BRIEF:
From the first line to the last, restate the records word for word, skipping the pictures.

EXERCISE INPUT:
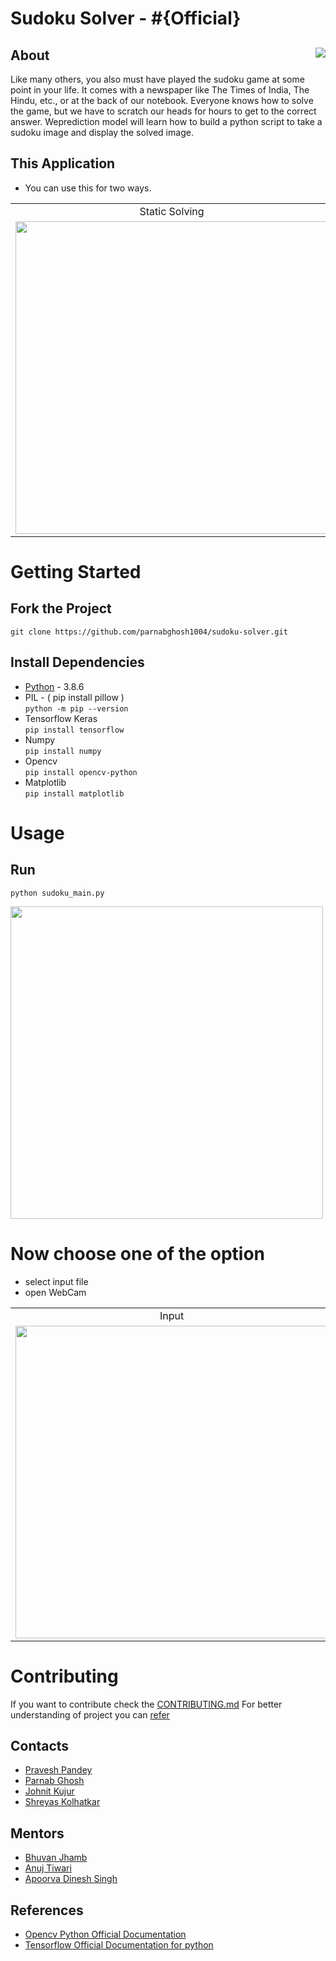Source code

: # Sudoku Solver - #{Official}

## About                                                                 <img align="right" src="https://visitor-badge.glitch.me/badge?page_id=pravesh-pandey.sudoku-solver"/>
Like many others, you also must have played the sudoku game at some point in your life. It comes with a newspaper like The Times of India, The Hindu, etc., or at the back of our notebook. Everyone knows how to solve the game, but we have to scratch our heads for hours to get to the correct answer. Weprediction model will learn how to build a python script to take a sudoku image and display the solved image.


## This Application 
 * You can use this for two ways.

<table>
  <tr>
    <td align="center" >Static Solving</td>
     <td align="center" >Realtime Solving</td>
    </tr>
  <tr>
<td><img src="https://user-images.githubusercontent.com/58443282/111488377-2eb21e00-875f-11eb-8b44-de148b0752fd.gif" width="500"></td>
<td><img src="https://user-images.githubusercontent.com/58443282/111487801-a92e6e00-875e-11eb-97bf-ee57d749dd8d.gif" width="500"></td> 
  </tr>
 </table>
 
 # Getting Started
 ## Fork the Project <br/>
 ```git clone https://github.com/parnabghosh1004/sudoku-solver.git ```
 ## Install Dependencies
  *  [Python](https://www.python.org/) - 3.8.6 
  *  PIL - ( pip install pillow ) <br/>
    ```python -m pip --version ```
  *  Tensorflow Keras <br/>
    ```pip install tensorflow```
  *  Numpy <br/>
    ```pip install numpy```
  *  Opencv <br/>
    ```pip install opencv-python```
  *  Matplotlib <br/>
     ```pip install matplotlib```
  # Usage
  ## Run
  ```python sudoku_main.py ``` 
  
  
  <img src="https://user-images.githubusercontent.com/58443282/111500381-f49a4980-8769-11eb-9fd2-f5816170abbe.png" width="500">
  
  #  Now choose one of the option  
  * select input file
  *  open WebCam
 <table>
  <tr>
    <td align="center" >Input </td>
    <td align="center" > Output </td>
  </tr>
  <tr>
    <td>
    <img src="https://user-images.githubusercontent.com/58443282/111501158-bcdfd180-876a-11eb-958c-87b85071ae08.png" width="500">
   </td>
   <td>
    <img src="https://user-images.githubusercontent.com/58443282/111501184-c406df80-876a-11eb-963a-f2dcc1c7a1b0.png" width="500">
  </td>
  </tr>
 </table>
 
 # Contributing
If you want to contribute check the [CONTRIBUTING.md](/CONTRIBUTING.md)
For better understanding of project you can [refer](/code_help.md)
 
 ##  Contacts
 
 *  [Pravesh Pandey](https://www.linkedin.com/in/pravesh25/)
 *  [Parnab Ghosh](https://www.linkedin.com/in/parnab-ghosh-57326118b/)
 *  [Johnit Kujur](https://www.linkedin.com/in/johnit-kujur-972b81206/)
 *  [Shreyas Kolhatkar](https://www.linkedin.com/in/shreyas-kolhatkar/)
 
 ## Mentors
   * [Bhuvan Jhamb](https://www.linkedin.com/in/bhuvanjhamb/)
   * [Anuj Tiwari](https://www.linkedin.com/in/anuj-tiwari-mnnit/)
   * [Apoorva Dinesh Singh](https://www.linkedin.com/in/apoorva-singh-0111/)
  
 ## References 
 
 * [Opencv Python Official Documentation](https://docs.opencv.org/master/d6/d00/tutorial_py_root.html)
 * [Tensorflow Official Documentation for python](https://www.tensorflow.org/api_docs)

WRITTEN RESPONSE:
Source code

: # Sudoku Solver - #{Official}

## About                                                                 <img align="right" src="https://visitor-badge.glitch.me/badge?page_id=pravesh-pandey.sudoku-solver"/>
Like many others, you also must have played the sudoku game at some point in your life. It comes with a newspaper like The Times of India, The Hindu, etc., or at the back of our notebook. Everyone knows how to solve the game, but we have to scratch our heads for hours to get to the correct answer. Weprediction model will learn how to build a python script to take a sudoku image and display the solved image.


## This Application 
 * You can use this for two ways.

<table>
  <tr>
    <td align="center" >Static Solving</td>
     <td align="center" >Realtime Solving</td>
    </tr>
  <tr>
<td><img src="https://user-images.githubusercontent.com/58443282/111488377-2eb21e00-875f-11eb-8b44-de148b0752fd.gif" width="500"></td>
<td><img src="https://user-images.githubusercontent.com/58443282/111487801-a92e6e00-875e-11eb-97bf-ee57d749dd8d.gif" width="500"></td> 
  </tr>
 </table>
 
 # Getting Started
 ## Fork the Project <br/>
 ```git clone https://github.com/parnabghosh1004/sudoku-solver.git ```
 ## Install Dependencies
  *  [Python](https://www.python.org/) - 3.8.6 
  *  PIL - ( pip install pillow ) <br/>
    ```python -m pip --version ```
  *  Tensorflow Keras <br/>
    ```pip install tensorflow```
  *  Numpy <br/>
    ```pip install numpy```
  *  Opencv <br/>
    ```pip install opencv-python```
  *  Matplotlib <br/>
     ```pip install matplotlib```
  # Usage
  ## Run
  ```python sudoku_main.py ``` 
  
  
  <img src="https://user-images.githubusercontent.com/58443282/111500381-f49a4980-8769-11eb-9fd2-f5816170abbe.png" width="500">
  
  #  Now choose one of the option  
  * select input file
  *  open WebCam
 <table>
  <tr>
    <td align="center" >Input </td>
    <td align="center" > Output </td>
  </tr>
  <tr>
    <td>
    <img src="https://user-images.githubusercontent.com/58443282/111501158-bcdfd180-876a-11eb-958c-87b85071ae08.png" width="500">
   </td>
   <td>
    <img src="https://user-images.githubusercontent.com/58443282/111501184-c406df80-876a-11eb-963a-f2dcc1c7a1b0.png" width="500">
  </td>
  </tr>
 </table>
 
 # Contributing
If you want to contribute check the [CONTRIBUTING.md](/CONTRIBUTING.md)
For better understanding of project you can [refer](/code_help.md)
 
 ##  Contacts
 
 *  [Pravesh Pandey](https://www.linkedin.com/in/pravesh25/)
 *  [Parnab Ghosh](https://www.linkedin.com/in/parnab-ghosh-57326118b/)
 *  [Johnit Kujur](https://www.linkedin.com/in/johnit-kujur-972b81206/)
 *  [Shreyas Kolhatkar](https://www.linkedin.com/in/shreyas-kolhatkar/)
 
 ## Mentors
   * [Bhuvan Jhamb](https://www.linkedin.com/in/bhuvanjhamb/)
   * [Anuj Tiwari](https://www.linkedin.com/in/anuj-tiwari-mnnit/)
   * [Apoorva Dinesh Singh](https://www.linkedin.com/in/apoorva-singh-0111/)
  
 ## References 
 
 * [Opencv Python Official Documentation](https://docs.opencv.org/master/d6/d00/tutorial_py_root.html)
 * [Tensorflow Official Documentation for python](https://www.tensorflow.org/api_docs)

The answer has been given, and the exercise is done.